Yani dünya rahatını ve selametini istiyor iseniz, dostlarınıza karşı yiğitlik ve merhamet hisleri dolu dolu olarak ilgi duyacak, irtibat kuracaksınız. Bu yetmez, düşmanlarınıza bile barış yolu ile muamele etmenin, onları bu Alana çekmenin yollarını bulup araştıracak ve hayata geçireceksiniz.

Şu son gelişmelere baktığımda, dış aleme yansıyan düşüncelerimiz /İçimizin gerçek halini Rahman biliyor/ ile yaptıklarımız arasında sera ile süreyya kadar fark var. Bu ülkede şimdi Milyonlarca insanın kalbi biri birine karşı kırık. Hem de öyle ulu orta İslamı yaşayanların değil, gerçek manası ile dini temsil etme özelliğinin kendilerinde daha çok olduğunu söyleyenlerin.
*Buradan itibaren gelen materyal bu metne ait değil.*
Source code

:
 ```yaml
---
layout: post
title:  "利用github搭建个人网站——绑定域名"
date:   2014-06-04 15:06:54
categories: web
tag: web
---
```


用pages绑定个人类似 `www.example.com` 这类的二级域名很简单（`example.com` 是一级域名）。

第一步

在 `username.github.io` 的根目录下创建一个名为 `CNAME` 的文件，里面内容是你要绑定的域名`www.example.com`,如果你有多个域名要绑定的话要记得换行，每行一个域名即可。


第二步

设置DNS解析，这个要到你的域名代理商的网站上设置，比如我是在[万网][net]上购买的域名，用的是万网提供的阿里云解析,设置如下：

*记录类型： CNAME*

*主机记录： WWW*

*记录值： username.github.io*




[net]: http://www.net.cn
Bir çok defa yazdım. Ne olursunuz Allah aşkına, bu gidişin sonu yok. Herkes bir adım geri atsın. Ama nafile. Öyle şeyler söyleniyor, öyle adımlar atılacağından bahsediliyor ki, aklım duracak, izanım sıfırlanacak hale geliyor. Yok yeni kasetler çıkacak, yok Rabbim Allah diyenler için, davalar açılacak, bölük bölük hapislere sevkler yaşanacak!!!

İki yanlıştan bir doğru çıkmaz.

Yani her iki taraf ta büyük zararla karşı karşıya kalacak.

Ben saf saf bunları yazıyorum ama, yine değişen bir şeyin olmadığına hepimiz şahit olacağız. Görünen o ki, ok yaydan çıktı, isterse gitsin evladımı bulsun havası esiyor.

El Hakku Yu’la vela Yu’la aleyh- Hak üstündür, onun üstünde bir hak yoktur deriz. Hakka teslim oluruz,kazanır veya kaybederiz. Önemli değil. Ahiret var.

Ne diyelim son sözümüzü Mehmet Akif merhuma bırakalım.

Karşı durulmaz cereyan sine-çak/Varsa duranlar olur elbet helak/Dalgaların armada seyrini/Göz göre göre girdaba nedir inhimak.

Dehşeti maziyi getir yadına/Kimse yetişmez yarın imdadına/Merhametin yok diyelim nefsine/Merhamet etmez misin evladına.

Ben onu dünyaya getirdim diye/Kalkışacaksın demek öldürmeye/Sevk ediyormuş meğer insanları/Hakkı-ı Übüvvet de(babalık iddiası) bu caniliğe.